Below are selected highlights from background material supplied by NASA for its fiscal year 1995 budget request:

MISSION TO PLANET EARTH: The total program request for Mission to Planet Earth is $1.238 billion. “Mission to Planet Earth (MTPE) is studying how our global environment is changing. Using the unique perspective available from space, NASA is observing, monitoring and assessing large-scale environmental processes, focusing on climate change. MTPE satellite data, complemented by aircraft and ground data, is allowing us to better understand natural environmental changes and to distinguish natural changes from human-induced changes. MTPE data, which NASA is distributing to researchers worldwide, is essential to humans making informed decisions about protecting their environment.”

EARTH OBSERVING SYSTEM: "$455.1 million. Employing a series of satellites that will begin launching in 1998, EOS will document global climate change and observe regional- and global-scale environmental processes.”

EOS DATA AND INFORMATION SYSTEM: "$284.9 million. EOSDIS will collect, process and distribute data from EOS for use in modeling and understanding global processes.”

EARTH PROBES: "$82.0 million. A series of small, specialized satellites and instruments requiring special orbits and capabilities, the Earth Probes program will complement the broad studies of EOS with narrowly focused missions to study tropical rainfall, ocean winds and global ozone.”

In selected other programs under Mission to Planet Earth, Mission Operations and Data Analysis would receive $97.5 million, Interdisciplinary Research would get $4.6 million, Modeling and Data Analysis would get $41.2 million, Process Studies would get $119.4 million, and Space Station Attached Payloads would receive $9.8 million.

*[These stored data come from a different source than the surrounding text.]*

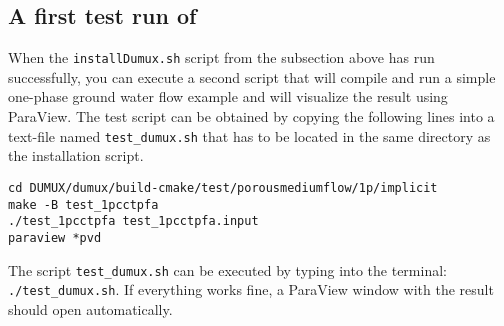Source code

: \subsection{A first test run of \Dumux}
When the \texttt{installDumux.sh} script from the subsection above has run successfully, you can execute a second script that
will compile and run a simple one-phase ground water flow example and will visualize the result using ParaView.
The test script can be obtained by copying the following lines into a text-file named \texttt{test\_dumux.sh}
that has to be located in the same directory as the installation script.
\begin{lstlisting}[style=DumuxCode]
cd DUMUX/dumux/build-cmake/test/porousmediumflow/1p/implicit
make -B test_1pcctpfa
./test_1pcctpfa test_1pcctpfa.input
paraview *pvd
\end{lstlisting}
The script \texttt{test\_dumux.sh} can be executed by typing into the terminal: \texttt{./test\_dumux.sh}.
If everything works fine, a ParaView window with the result should open automatically.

LIFE AND MICROGRAVITY SCIENCES AND APPLICATIONS: “A total of $470.9 million has been requested in the FY 1995 budget for the Office of Life and Microgravity Sciences and Applications, including $145.6 million for Life Sciences, $128.9 million for Microgravity Science Research, $112.4 million for Shuttle/spacelab payload mission, and $84 million for Space Station payload facilities. (Of these amounts, $156 million is included in the $2.1 billion Space Station funding plan).”

Action on the NASA budget now shifts to Congress. Speaking at a February 15 meeting of the Maryland Space Business Roundtable, Sen. Barbara Mikulski (D-Maryland), chair of the Senate VA/HUD appropriations subcommittee, noted that, of the agencies under her subcommittee’s jurisdiction, “In the President’s budget, HUD took a $4 billion cut, . . . [and] in an election year, nobody’s going to close a VA hospital.” She warned that “the forces between the budget doves and the budget hawks, I’m afraid, will converge on NASA.”